3. Environmentally-friendly cleaning products – I make my own washing powder using this recipe. I use bicarb and vinegar instead of multipurpose cleaner. In fact, I use vinegar to clean most things around the house. It works a dream. I also make my own floor cleaner (recipe here). When I find I do have to buy cleaning products, I make sure they are truly ecologically sound even if they are double the price of other brands. We have cleaners who come every two weeks and I am going to start asking them to use the cleaning products I have.

4. Weekly shop at the farmers market – we have a fantastic farmers market every Saturday which is close by. The boys love our Saturday morning ritual of free range bacon and egg rolls with organic juice. Usually there are a few trains taken to play with as mummy and daddy enjoy a coffee and bagel. Importantly, though, I do our fruit and veg shop here. Whether it’s organic or not, the produce is grown locally and each store must comply with certain farming methods in order to be able to sell at the markets.

5. Green energy – we have opted for the 100% green alternative in energy sources.

6. Carbon offset flights – this doesn’t seem a big deal but we fly to Victoria a lot because of C’s family so it adds up.

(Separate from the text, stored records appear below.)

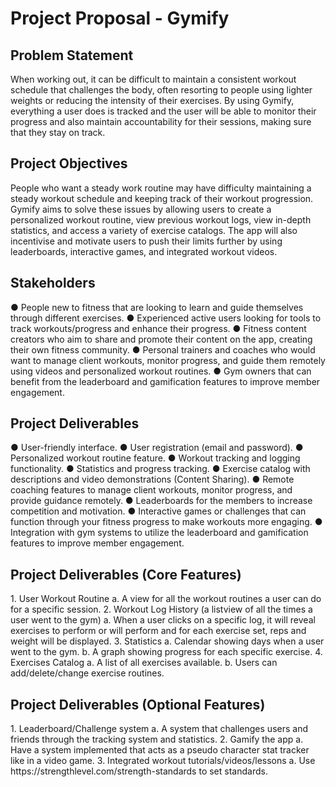 <h1>Project Proposal - Gymify</h1>
<h2>Problem Statement</h2>
When working out, it can be difficult to maintain a consistent workout schedule that challenges
the body, often resorting to people using lighter weights or reducing the intensity of their
exercises. By using Gymify, everything a user does is tracked and the user will be able to
monitor their progress and also maintain accountability for their sessions, making sure that they
stay on track.
<h2>Project Objectives</h2>
People who want a steady work routine may have difficulty maintaining a steady workout
schedule and keeping track of their workout progression. Gymify aims to solve these issues by
allowing users to create a personalized workout routine, view previous workout logs, view
in-depth statistics, and access a variety of exercise catalogs. The app will also incentivise and
motivate users to push their limits further by using leaderboards, interactive games, and
integrated workout videos.
<h2>Stakeholders</h2>
<list>
● People new to fitness that are looking to learn and guide themselves through different
exercises.
● Experienced active users looking for tools to track workouts/progress and enhance their
progress.
● Fitness content creators who aim to share and promote their content on the app, creating
their own fitness community.
● Personal trainers and coaches who would want to manage client workouts, monitor
progress, and guide them remotely using videos and personalized workout routines.
● Gym owners that can benefit from the leaderboard and gamification features to improve
member engagement.
</list>
<h2>Project Deliverables</h2>
<list>
● User-friendly interface.
● User registration (email and password).
● Personalized workout routine feature.
● Workout tracking and logging functionality.
● Statistics and progress tracking.
● Exercise catalog with descriptions and video demonstrations (Content Sharing).
● Remote coaching features to manage client workouts, monitor progress, and provide
guidance remotely.
● Leaderboards for the members to increase competition and motivation.
● Interactive games or challenges that can function through your fitness progress to make
workouts more engaging.
● Integration with gym systems to utilize the leaderboard and gamification features to
improve member engagement.
</list>
<h2>Project Deliverables (Core Features)</h2>
<list>
1. User Workout Routine
a. A view for all the workout routines a user can do for a specific session.
2. Workout Log History (a listview of all the times a user went to the gym)
a. When a user clicks on a specific log, it will reveal exercises to perform or will
perform and for each exercise set, reps and weight will be displayed.
3. Statistics
a. Calendar showing days when a user went to the gym.
b. A graph showing progress for each specific exercise.
4. Exercises Catalog
a. A list of all exercises available.
b. Users can add/delete/change exercise routines.
</list>
<h2>Project Deliverables (Optional Features)</h2>
<list>
1. Leaderboard/Challenge system
a. A system that challenges users and friends through the tracking system and
statistics.
2. Gamify the app
a. Have a system implemented that acts as a pseudo character stat tracker like in a
video game.
3. Integrated workout tutorials/videos/lessons
a. Use https://strengthlevel.com/strength-standards to set standards.
</list>
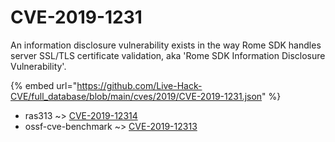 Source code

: # CVE-2019-1231

An information disclosure vulnerability exists in the way Rome SDK handles server SSL/TLS certificate validation, aka 'Rome SDK Information Disclosure Vulnerability'.

{% embed url="https://github.com/Live-Hack-CVE/full_database/blob/main/cves/2019/CVE-2019-1231.json" %}


* ras313 ~> [CVE-2019-12314](https://www.alice-snow.ru/2019/database/cve-2019-1231/cve-2019-12314-ras313)
* ossf-cve-benchmark ~> [CVE-2019-12313](https://www.alice-snow.ru/2019/database/cve-2019-1231/cve-2019-12313-ossf-cve-benchmark) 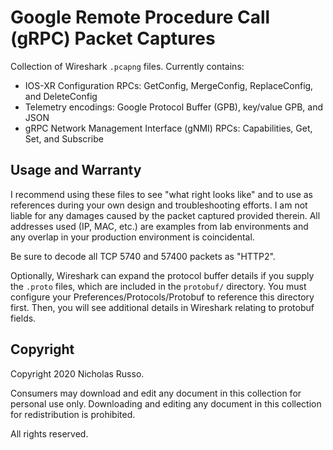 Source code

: # Google Remote Procedure Call (gRPC) Packet Captures
Collection of Wireshark `.pcapng` files. Currently contains:
  - IOS-XR Configuration RPCs: GetConfig, MergeConfig, ReplaceConfig, and DeleteConfig
  - Telemetry encodings: Google Protocol Buffer (GPB), key/value GPB, and JSON
  - gRPC Network Management Interface (gNMI) RPCs: Capabilities, Get, Set, and Subscribe

## Usage and Warranty
I recommend using these files to see "what right looks like" and to use
as references during your own design and troubleshooting efforts. I am
not liable for any damages caused by the packet captured provided therein.
All addresses used (IP, MAC, etc.) are examples from lab environments
and any overlap in your production environment is coincidental.

Be sure to decode all TCP 5740 and 57400 packets as "HTTP2".

Optionally, Wireshark can expand the protocol buffer details if you supply the
`.proto` files, which are included in the `protobuf/` directory. You must
configure your Preferences/Protocols/Protobuf to reference this directory first.
Then, you will see additional details in Wireshark relating to protobuf fields.

## Copyright
Copyright 2020 Nicholas Russo.

Consumers may download and edit any document in this collection for personal
use only. Downloading and editing any document in this collection for
redistribution is prohibited.

All rights reserved.
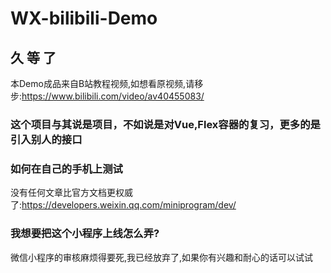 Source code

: # WX-bilibili-Demo

## 久 等 了
本Demo成品来自B站教程视频,如想看原视频,请移步:https://www.bilibili.com/video/av40455083/

### 这个项目与其说是项目，不如说是对Vue,Flex容器的复习，更多的是引入别人的接口

### 如何在自己的手机上测试
没有任何文章比官方文档更权威了:https://developers.weixin.qq.com/miniprogram/dev/

### 我想要把这个小程序上线怎么弄?
微信小程序的审核麻烦得要死,我已经放弃了,如果你有兴趣和耐心的话可以试试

I find with each of these 6 things I am able to balance their financial commitment with their ecological benefit. This works for us at the moment. But, there are many more things I’d like to be doing. I feel too time and money poor for most of them right now but I know I need to do more research to find more viable options. For example:

- ecological toys

- recycled or handmade clothing

-making more of our own food like bread, pasta etc

- growing our own food (we have not a garden to speak of but I know this shouldn’t preclude our food growing efforts)

What are the ‘non-negotiable’ green options for you at the moment? Have you had any success with those things on my wish list?